[EXTRACTED ENTRIES Boundary: Start]
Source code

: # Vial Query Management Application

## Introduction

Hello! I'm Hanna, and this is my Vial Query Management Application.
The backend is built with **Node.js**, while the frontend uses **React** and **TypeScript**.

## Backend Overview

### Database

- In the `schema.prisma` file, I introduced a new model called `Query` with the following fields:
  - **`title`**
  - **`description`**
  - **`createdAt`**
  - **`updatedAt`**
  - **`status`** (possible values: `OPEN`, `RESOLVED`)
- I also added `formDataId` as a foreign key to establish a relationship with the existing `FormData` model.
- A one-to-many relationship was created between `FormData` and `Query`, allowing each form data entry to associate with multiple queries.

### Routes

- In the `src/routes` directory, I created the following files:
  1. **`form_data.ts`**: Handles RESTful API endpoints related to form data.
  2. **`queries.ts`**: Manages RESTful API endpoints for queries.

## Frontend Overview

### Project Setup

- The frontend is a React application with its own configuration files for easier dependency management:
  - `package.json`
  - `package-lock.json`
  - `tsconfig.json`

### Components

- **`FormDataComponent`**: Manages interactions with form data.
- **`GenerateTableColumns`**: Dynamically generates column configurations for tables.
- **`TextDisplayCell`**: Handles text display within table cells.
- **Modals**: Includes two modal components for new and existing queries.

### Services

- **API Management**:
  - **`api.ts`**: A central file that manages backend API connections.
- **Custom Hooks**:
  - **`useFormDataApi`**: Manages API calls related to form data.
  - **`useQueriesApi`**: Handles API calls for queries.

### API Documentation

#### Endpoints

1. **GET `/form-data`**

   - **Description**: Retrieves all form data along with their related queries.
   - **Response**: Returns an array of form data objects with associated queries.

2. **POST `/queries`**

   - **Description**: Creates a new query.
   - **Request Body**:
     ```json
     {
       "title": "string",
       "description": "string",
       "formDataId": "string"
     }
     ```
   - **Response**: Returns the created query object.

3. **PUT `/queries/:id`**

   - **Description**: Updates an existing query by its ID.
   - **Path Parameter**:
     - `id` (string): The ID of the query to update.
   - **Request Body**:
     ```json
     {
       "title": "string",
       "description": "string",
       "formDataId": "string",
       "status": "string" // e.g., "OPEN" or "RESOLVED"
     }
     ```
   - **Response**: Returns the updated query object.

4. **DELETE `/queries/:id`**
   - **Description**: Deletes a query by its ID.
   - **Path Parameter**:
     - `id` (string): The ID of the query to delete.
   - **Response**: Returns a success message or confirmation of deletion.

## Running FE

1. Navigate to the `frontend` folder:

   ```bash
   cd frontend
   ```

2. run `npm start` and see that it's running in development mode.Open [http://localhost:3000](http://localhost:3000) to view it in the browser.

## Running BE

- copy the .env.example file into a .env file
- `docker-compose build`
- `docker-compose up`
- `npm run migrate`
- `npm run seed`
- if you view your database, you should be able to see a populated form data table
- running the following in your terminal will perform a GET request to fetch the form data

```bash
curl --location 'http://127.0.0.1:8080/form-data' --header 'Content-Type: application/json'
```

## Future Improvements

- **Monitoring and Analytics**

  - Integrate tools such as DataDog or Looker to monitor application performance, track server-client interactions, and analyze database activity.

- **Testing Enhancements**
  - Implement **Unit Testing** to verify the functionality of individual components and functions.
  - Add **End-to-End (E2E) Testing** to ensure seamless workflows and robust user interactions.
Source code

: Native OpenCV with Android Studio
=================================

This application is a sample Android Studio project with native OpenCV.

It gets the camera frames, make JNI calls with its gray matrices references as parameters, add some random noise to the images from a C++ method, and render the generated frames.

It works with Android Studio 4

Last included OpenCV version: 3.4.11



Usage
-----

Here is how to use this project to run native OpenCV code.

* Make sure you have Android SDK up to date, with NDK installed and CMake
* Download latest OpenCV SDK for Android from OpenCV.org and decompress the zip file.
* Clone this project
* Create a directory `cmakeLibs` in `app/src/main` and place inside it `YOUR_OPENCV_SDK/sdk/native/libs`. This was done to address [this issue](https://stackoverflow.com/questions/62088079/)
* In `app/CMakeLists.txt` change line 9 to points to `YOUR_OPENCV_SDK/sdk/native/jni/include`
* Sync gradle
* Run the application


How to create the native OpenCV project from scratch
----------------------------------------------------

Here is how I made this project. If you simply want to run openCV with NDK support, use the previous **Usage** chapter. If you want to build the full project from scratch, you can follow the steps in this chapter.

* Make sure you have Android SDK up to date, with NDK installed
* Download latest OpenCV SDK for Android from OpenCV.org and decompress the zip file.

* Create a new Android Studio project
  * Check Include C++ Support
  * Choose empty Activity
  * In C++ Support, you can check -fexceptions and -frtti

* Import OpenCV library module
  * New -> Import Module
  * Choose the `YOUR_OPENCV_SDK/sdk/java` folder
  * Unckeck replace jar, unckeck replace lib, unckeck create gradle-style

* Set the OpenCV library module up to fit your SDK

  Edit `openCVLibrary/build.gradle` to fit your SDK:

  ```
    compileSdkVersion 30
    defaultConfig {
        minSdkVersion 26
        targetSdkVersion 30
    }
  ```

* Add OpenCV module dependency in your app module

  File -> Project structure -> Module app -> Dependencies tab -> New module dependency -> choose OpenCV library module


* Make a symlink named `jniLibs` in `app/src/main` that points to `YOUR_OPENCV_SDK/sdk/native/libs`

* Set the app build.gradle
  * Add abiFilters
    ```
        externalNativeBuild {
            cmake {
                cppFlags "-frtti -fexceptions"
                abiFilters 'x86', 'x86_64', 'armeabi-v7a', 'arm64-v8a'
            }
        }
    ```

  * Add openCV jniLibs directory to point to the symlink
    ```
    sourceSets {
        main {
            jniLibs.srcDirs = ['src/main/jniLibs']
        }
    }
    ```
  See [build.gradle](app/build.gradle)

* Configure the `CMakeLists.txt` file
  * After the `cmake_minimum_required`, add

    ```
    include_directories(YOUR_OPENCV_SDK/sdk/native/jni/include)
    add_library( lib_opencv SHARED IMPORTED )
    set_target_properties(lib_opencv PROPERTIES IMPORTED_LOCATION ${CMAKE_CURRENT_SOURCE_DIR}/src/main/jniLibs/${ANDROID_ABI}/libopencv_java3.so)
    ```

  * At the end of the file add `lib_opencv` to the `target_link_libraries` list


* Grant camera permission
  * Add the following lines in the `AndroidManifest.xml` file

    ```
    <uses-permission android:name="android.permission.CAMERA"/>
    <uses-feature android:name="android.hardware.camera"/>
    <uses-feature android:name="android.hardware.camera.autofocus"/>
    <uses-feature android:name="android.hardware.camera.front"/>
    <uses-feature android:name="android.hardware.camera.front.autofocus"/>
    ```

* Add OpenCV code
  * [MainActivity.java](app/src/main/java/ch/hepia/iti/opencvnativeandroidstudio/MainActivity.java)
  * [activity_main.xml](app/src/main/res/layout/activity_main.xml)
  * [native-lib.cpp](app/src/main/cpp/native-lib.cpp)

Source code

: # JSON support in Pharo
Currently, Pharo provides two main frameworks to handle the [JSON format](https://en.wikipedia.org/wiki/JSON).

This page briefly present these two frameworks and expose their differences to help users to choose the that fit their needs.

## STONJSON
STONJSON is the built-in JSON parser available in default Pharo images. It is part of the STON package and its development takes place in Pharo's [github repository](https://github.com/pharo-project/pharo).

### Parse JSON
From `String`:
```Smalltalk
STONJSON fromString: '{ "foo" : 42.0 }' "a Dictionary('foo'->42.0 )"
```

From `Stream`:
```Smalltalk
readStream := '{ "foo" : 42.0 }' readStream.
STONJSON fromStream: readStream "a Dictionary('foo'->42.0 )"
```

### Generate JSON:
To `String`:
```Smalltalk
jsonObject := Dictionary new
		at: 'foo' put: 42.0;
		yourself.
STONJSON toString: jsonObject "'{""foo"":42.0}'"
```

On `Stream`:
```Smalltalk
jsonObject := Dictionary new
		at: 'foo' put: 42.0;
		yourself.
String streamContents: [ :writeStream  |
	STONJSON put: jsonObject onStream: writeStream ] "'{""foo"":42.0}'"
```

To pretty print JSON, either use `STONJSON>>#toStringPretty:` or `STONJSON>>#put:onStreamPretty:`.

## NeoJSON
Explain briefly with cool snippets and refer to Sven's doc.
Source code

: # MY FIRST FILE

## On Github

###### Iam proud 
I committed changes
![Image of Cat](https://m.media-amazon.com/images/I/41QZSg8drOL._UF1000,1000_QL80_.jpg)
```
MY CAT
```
[EXTRACTED ENTRIES Boundary: End]
[EXTRACTED ENTRIES Boundary: Start]
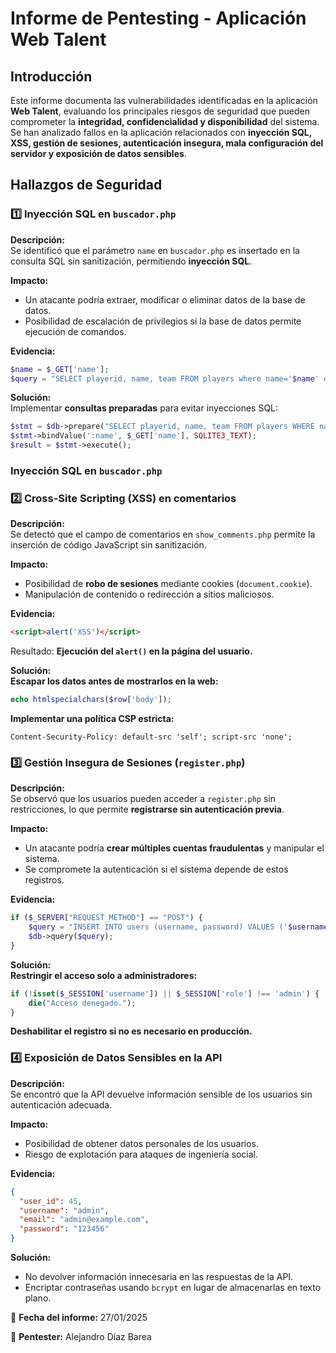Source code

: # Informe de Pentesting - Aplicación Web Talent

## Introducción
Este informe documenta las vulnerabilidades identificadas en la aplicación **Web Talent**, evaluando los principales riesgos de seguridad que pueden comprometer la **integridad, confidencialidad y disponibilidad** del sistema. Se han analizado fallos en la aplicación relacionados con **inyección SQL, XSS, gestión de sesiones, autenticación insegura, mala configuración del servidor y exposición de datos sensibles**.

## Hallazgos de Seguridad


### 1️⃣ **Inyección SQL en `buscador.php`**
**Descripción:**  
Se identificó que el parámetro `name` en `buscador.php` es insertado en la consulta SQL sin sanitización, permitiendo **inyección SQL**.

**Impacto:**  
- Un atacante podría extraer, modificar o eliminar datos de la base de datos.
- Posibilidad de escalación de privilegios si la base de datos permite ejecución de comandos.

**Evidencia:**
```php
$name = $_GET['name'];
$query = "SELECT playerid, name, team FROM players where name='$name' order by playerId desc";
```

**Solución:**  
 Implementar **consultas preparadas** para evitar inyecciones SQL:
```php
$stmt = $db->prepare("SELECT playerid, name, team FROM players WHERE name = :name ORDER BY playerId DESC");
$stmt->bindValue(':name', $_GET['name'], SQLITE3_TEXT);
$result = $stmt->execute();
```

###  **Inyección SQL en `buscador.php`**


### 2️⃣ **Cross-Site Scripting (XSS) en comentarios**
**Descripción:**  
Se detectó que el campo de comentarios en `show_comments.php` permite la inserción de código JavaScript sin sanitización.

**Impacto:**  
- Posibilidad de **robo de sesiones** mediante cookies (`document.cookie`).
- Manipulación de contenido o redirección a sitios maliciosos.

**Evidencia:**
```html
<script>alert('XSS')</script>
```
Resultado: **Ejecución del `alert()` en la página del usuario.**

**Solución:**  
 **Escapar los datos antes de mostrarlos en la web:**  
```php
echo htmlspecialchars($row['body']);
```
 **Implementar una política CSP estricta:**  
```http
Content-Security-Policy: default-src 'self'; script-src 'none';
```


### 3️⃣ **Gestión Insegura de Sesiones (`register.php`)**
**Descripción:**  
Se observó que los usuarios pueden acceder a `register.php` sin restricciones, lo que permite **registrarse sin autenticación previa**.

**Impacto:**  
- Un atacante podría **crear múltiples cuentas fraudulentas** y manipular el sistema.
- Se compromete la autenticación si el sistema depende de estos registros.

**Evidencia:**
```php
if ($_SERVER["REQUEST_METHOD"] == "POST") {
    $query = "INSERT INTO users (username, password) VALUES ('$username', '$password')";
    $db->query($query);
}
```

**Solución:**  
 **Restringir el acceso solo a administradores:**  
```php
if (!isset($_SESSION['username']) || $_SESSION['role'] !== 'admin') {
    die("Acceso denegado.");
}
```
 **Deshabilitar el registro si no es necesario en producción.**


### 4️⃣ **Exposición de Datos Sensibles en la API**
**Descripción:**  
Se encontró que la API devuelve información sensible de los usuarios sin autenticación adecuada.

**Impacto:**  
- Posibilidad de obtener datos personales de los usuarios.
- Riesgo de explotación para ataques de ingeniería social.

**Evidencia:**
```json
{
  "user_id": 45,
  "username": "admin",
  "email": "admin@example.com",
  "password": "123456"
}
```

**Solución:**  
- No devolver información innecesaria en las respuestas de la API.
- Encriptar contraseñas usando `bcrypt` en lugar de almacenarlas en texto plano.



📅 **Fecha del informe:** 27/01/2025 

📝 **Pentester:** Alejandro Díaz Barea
[EXTRACTED ENTRIES Boundary: End]
* **ABOUT THIS TASK**
Go through the lines above and count those that include "fexceptions"; give the total and nothing more.

* **SOLUTION TO THIS TASK**
2